Exercise details:
Every line below that mentions the word "number" should be copied out.

Exercise inputs:
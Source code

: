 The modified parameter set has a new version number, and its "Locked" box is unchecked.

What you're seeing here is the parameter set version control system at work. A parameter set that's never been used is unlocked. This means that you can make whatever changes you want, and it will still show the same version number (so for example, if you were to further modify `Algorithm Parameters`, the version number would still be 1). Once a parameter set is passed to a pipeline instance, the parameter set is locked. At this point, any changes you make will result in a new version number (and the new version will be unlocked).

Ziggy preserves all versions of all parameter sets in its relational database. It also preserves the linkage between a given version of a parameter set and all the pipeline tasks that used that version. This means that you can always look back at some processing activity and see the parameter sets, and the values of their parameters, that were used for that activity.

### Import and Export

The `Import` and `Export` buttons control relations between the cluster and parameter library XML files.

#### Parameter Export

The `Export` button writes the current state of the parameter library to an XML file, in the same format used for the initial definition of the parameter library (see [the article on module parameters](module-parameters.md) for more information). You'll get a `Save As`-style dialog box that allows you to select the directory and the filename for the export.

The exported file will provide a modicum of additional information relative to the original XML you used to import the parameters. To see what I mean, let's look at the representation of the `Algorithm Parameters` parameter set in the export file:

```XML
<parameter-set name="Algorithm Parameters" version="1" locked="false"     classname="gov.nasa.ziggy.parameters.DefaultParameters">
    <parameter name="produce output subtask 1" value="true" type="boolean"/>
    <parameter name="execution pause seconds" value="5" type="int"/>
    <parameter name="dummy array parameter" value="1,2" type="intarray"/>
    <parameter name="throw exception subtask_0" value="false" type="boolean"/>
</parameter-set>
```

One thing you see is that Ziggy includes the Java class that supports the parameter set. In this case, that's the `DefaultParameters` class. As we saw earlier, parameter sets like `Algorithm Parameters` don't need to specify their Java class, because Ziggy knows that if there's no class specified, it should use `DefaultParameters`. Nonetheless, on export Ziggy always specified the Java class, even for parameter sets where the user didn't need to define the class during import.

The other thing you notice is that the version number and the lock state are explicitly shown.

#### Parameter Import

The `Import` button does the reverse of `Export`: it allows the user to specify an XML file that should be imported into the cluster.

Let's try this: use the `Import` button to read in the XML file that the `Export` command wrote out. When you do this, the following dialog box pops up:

---

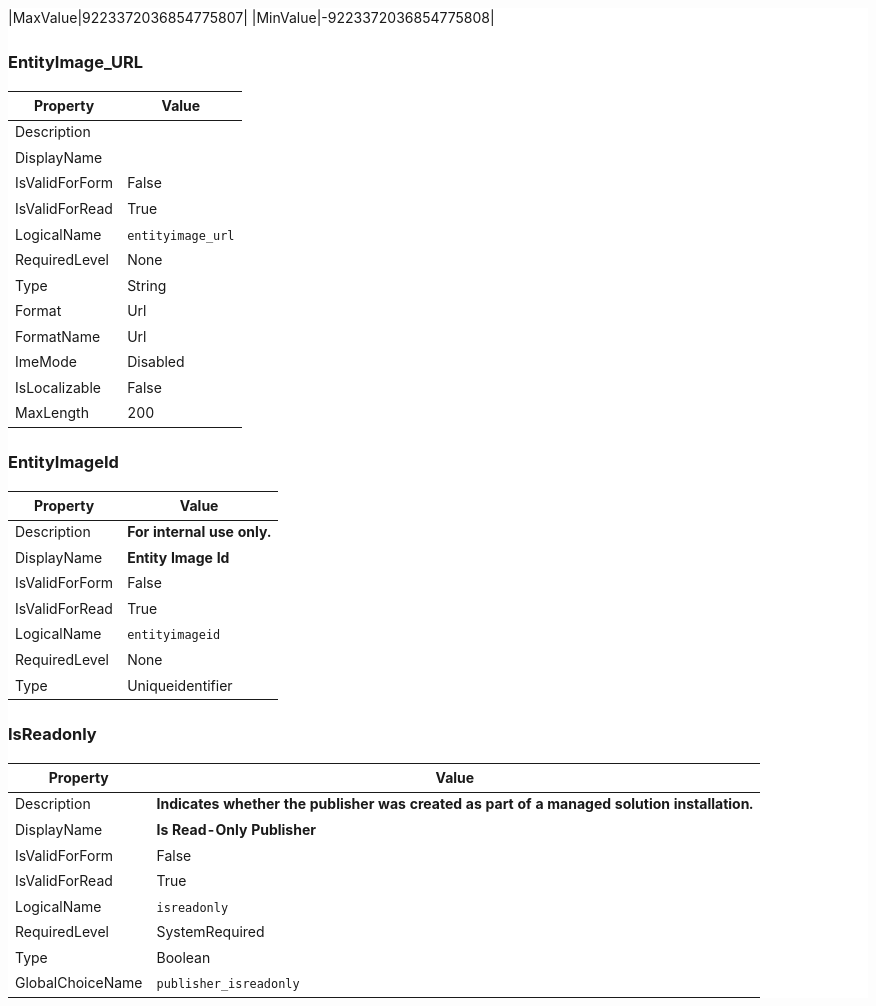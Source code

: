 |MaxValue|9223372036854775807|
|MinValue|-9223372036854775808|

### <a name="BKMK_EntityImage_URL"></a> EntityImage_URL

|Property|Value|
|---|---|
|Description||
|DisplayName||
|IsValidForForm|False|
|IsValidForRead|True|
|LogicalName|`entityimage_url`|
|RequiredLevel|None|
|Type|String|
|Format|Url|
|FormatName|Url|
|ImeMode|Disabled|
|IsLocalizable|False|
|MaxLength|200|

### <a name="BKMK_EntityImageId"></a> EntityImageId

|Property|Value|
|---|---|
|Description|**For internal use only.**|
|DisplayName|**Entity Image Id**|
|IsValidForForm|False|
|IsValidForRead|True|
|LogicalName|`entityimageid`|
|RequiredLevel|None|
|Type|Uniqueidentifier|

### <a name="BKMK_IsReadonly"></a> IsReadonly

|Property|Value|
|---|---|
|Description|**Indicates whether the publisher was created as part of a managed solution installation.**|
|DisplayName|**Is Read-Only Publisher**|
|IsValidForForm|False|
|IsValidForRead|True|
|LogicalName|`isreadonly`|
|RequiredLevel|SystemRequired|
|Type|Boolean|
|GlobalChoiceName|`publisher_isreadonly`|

Completed exercise:
: The modified parameter set has a new version number, and its "Locked" box is unchecked.
What you're seeing here is the parameter set version control system at work. A parameter set that's never been used is unlocked. This means that you can make whatever changes you want, and it will still show the same version number (so for example, if you were to further modify `Algorithm Parameters`, the version number would still be 1). Once a parameter set is passed to a pipeline instance, the parameter set is locked. At this point, any changes you make will result in a new version number (and the new version will be unlocked).
The other thing you notice is that the version number and the lock state are explicitly shown.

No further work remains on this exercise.